Celebrating Six Decades Of Rallying At The 2017 Eifel Rallye Festival
Photography by Máté Boér
The Eifel Rallye Festival is a time capsule containing the best from the past decades of the sport, and every year the cars come out of storage to churn some earth again. There’s little better than having nice vantage point to watch rally legends being released into the lush green forests and fields of the volcanic Eifel Mountains.
The temptation of the Festival is a strong one, and was not lost on me as I headed to the event’s epicenter, the town of Daun, Germnay. Each year the festival has a specific theme; in 2017 it was the celebration of the past “Six Decades of Rallying.” I’m not sure if that’s a theme or just a general celebration of the muddiest form of motorsport, but I know I’m not complaining when it brings a turnout like this.
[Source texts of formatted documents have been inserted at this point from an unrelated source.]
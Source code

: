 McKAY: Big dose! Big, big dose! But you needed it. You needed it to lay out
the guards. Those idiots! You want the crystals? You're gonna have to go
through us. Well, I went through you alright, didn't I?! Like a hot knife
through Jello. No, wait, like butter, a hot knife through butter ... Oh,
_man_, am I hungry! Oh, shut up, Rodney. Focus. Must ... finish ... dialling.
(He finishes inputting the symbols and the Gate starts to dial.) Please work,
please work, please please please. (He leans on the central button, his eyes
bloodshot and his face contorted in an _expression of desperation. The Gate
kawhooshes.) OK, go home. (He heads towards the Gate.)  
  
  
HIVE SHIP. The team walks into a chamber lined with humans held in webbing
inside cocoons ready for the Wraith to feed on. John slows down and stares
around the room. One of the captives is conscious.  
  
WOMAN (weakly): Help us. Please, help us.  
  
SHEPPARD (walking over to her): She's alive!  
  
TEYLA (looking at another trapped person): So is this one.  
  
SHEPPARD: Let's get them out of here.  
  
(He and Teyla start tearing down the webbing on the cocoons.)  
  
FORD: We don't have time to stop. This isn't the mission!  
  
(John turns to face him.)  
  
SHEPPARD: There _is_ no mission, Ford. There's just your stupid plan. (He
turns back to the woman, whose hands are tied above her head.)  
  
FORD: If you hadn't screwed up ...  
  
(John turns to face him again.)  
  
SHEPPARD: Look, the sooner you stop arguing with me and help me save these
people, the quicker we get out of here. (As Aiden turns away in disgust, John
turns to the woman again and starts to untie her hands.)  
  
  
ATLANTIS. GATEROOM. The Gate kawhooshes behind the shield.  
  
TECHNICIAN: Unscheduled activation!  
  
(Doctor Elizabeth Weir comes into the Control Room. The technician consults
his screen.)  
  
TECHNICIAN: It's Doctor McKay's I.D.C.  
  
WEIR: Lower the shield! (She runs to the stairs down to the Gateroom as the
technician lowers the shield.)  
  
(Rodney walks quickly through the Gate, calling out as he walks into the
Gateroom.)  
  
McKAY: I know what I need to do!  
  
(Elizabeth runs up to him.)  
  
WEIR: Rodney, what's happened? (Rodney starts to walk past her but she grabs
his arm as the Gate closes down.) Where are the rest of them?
The sixties is often considered the birth of the modern rallying, and for good reason; this is the decade when long distance trials turned into speed tests with measured sections, service teams appeared, and rally driving became a bonafide profession. It was also the decade when the role of the co-driver saw drastic changes in purpose. Seeing the mind-bending speeds of today’s WRC cars, it is hard to imagine how things worked in the old times. Until the end of the 1950s, co-drivers more or less kept track of average speed. Even though teams were racing on public roads—a rally often covered close to a thousand kilometers—pace notes were actually largely unheard of back then. The pioneer of the modern notes system was Denis Jenkinson, co-driver of Sir Stirling Moss on the 1955 Mille Miglia.
So we know that rallying made a seismic shift during the ‘60s, but where and how did this happen? Well, in 1961, the Rallye Monte Carlo started on closed sections for the first time, but the timed results were modified by a coefficient relating to each car’s performance capabilities. It was the heyday of the Minis, before the it was all about hunting for seconds against the timer, which arguably began in 1968 when the Vic Elford/David Stone/Porsche 911T trio were the fastest up the legendary Col de Turini. After this turning point, the world of rallying started to evolve into the “pedal to the metal” form of racing we know it as today.
At some points in the sport’s history, this evolution of speed overtook the development of the rule book. I think you know which era I’m referring to. In the 1980s, the speed of the cars overtook the speed of the rules’ amendments, and the infamous Group B was born. Surrounded by tragedies accompanying the frantic pace these new all-wheel drive forced-induction cars, it is a decade that still sticks in our heads as the craziest in an already wild sport. It was a decade in which the World Rally Championship was just as famous as Formula 1, a decade which every rally fan worships to this day. There are only a handful of events now where ex-Group B cars are allowed to tackle the stages again, and the Eifel Rallye Festival is one of the best for this.
Aside from the Group B heroes, this year’s event presented the evolution of rallying through a lineup of iconic cars in the discipline, with vehicles like the 1964 Ford Falcon Sprint, the oldest car among this year’s participants, and the 2017 Hyunday i20 WRC, driven by today’s star, Thierry Neuville.
Except for the absence of timed results, the Eifel Rallye Festival is organized like a real rally event, with special stages, shakedowns, time control, service parks, etc. Everything is set for the perfect live history lesson for all the spectators and participants, and among them you could find rally legends like Hannu Mikkola (WRC Champion in ’83) and Stig Blomqvist (WRC Champion in ’84), driving their original cars no less.
And for those somehow still unsatisfied with last year’s sensational Audi Group S monster (which would have likely replaced Group B had it not been for the Toivonen accident which put an end to Group B and the proposed Group S), the 2017 edition of the Eifel saw the debut of one of the two Toyota MR-2-based Group S prototypes, which moved for the first time in front of an audience.
We can’t be thankful enough to Reinhard Klein and to the whole organizing team behind the Festival for turning this small piece of the globe each year into three days of rallying heaven. This event is a must attend for sideways racing enthusiasts, and as two-times German Rally Champion, Harald Demuth said, “If all else fails, I will come with a bicycle.”